Bug 199552

Summary: [efs][dstore] Deadlock when creating a folder on dstore-backed remote project
Product: [Tools] Target Management Reporter: Martin Oberhuber <mober.at+eclipse>
Component: RSEAssignee: Martin Oberhuber <mober.at+eclipse>
Status: RESOLVED FIXED QA Contact: Martin Oberhuber <mober.at+eclipse>
Severity: critical    
Priority: P1    
Version: 2.0   
Target Milestone: 2.0.1   
Hardware: All   
OS: All   
Whiteboard:
Bug Depends on:    
Bug Blocks: 187690    
Attachments:
Description Flags
Thread dump showing the deadlock none

Description Martin Oberhuber CLA 2007-08-10 08:21:14 EDT
Created attachment 75833 [details]
Thread dump showing the deadlock

In RSE Perspective, Connect to Linux-dstore host.
Select a folder, right-click > Create Remote Project.
Switch to Resource perspective.
Select the remote project, right-click > New > Folder.
  Name "aaa bbb", OK.

All of Eclipse hangs due to deadlock.

Attached file efs_dstore_deadlock.txt shows the thread dump with the deadlock:

* From the "New Folder" dialog, main thread walks into EFS 
     RSEFileStore.fetchInfo() in order to get project attributes
* from there, it goes into synchronized 
     synchronized RSEFileStoreImpl#getRemoteFileObject()
* This goes to 
     DStoreStatusMonitor.waitForUpdate()
  which runs a nested event loop (Display.waitAndDispatch()

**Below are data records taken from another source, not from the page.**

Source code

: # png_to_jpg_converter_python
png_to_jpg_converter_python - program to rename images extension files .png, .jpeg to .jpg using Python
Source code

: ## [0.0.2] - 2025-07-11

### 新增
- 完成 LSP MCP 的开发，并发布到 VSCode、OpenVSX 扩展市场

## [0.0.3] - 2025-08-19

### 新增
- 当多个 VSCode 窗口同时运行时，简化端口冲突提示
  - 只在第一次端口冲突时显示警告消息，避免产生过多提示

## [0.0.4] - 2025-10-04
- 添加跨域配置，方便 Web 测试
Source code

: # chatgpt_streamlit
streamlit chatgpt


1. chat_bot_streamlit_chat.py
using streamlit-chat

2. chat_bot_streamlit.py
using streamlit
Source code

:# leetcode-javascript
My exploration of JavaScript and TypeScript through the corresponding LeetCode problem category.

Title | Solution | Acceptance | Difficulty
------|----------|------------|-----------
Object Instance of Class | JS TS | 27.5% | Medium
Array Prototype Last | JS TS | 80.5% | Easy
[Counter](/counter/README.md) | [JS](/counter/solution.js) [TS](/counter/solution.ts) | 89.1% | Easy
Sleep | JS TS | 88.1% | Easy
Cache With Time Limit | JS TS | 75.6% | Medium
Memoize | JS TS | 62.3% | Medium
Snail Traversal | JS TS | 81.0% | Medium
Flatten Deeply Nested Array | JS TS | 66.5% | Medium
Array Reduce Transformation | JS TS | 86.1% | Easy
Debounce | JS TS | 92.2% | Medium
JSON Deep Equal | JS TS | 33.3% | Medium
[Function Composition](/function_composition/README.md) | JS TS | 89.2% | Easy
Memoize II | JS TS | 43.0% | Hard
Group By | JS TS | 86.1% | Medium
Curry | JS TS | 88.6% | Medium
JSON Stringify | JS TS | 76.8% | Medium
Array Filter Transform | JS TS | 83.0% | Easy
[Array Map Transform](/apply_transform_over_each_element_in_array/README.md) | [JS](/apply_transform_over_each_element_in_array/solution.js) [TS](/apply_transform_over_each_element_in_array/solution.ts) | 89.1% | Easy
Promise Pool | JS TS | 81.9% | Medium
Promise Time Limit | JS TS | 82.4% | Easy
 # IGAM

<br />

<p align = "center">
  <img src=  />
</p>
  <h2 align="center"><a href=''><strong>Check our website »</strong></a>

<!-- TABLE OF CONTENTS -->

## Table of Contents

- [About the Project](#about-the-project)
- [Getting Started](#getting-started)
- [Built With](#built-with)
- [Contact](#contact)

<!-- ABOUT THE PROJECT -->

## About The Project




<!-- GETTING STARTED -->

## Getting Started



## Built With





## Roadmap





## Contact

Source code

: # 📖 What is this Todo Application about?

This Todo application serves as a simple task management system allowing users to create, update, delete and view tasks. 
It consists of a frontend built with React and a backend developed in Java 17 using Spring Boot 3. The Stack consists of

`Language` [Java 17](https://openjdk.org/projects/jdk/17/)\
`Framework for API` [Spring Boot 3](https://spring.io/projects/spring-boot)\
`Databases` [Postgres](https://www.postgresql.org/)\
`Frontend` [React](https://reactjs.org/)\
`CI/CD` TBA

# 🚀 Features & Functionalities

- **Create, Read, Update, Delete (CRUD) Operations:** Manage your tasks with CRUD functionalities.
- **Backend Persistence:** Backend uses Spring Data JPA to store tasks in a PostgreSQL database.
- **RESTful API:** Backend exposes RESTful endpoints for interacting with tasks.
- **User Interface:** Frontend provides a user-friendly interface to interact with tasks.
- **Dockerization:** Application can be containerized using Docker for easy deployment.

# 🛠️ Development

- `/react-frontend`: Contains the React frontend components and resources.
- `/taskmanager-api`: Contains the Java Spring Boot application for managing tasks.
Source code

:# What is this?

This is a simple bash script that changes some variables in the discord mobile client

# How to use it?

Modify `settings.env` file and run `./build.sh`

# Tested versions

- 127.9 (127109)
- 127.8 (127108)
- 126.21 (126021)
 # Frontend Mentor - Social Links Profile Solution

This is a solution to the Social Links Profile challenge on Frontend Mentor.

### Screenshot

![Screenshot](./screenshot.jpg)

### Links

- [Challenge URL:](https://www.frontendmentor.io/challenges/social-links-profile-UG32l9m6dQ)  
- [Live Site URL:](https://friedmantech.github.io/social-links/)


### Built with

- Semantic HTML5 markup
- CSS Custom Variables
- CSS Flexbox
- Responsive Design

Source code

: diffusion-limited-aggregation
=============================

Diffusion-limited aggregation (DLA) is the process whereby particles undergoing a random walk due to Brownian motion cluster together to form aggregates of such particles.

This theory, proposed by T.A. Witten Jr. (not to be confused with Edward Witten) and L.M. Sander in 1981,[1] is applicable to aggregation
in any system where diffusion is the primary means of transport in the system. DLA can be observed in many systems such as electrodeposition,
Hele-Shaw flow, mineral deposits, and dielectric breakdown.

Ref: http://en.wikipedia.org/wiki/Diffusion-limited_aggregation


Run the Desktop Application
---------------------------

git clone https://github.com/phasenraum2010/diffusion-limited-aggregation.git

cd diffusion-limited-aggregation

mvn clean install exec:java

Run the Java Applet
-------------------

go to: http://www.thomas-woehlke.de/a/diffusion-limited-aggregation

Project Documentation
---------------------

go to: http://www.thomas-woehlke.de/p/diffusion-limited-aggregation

* The nested event loop switches to the ModalContext Thread and delivers 
  events to it
* In the ModalContext Thread, the createFolder() operation also needs
     synchronized RSEFileStoreImpl#getRemoteFileObject()
  but cannot get it because it is locked

--> ModalContext thread never returns due to the lock, so the lock cannot
    be lifted. We have a classic deadlock!
Comment 1 Martin Oberhuber CLA 2007-08-10 08:35:08 EDT
Once again, the problem was that a method was declared "synchronized" although it called out to other, unknown methods (which, in this case, led to the nested event loop in dstore, which did the thread switch, and thus led to the deadlock).

Investigation shows that there is no need to have
   RSEFileStoreImpl#getRemoteFileObject()
be synchronized. It looks like the original intention was that all threads have the same understanding of what the remote file object for the file store is; this is achieved in a more elegant way by declaring the cached _remoteFile variable volatile:
   volatile RSEFileStoreImpl#_remoteFile

The volatile modifier asks Java to put that instance variable in a memory area that looks the same to all threads.

Fix committed:

[199552] fix deadlock with dstore-backed efs access
   RSEFileStoreImpl.java  1.5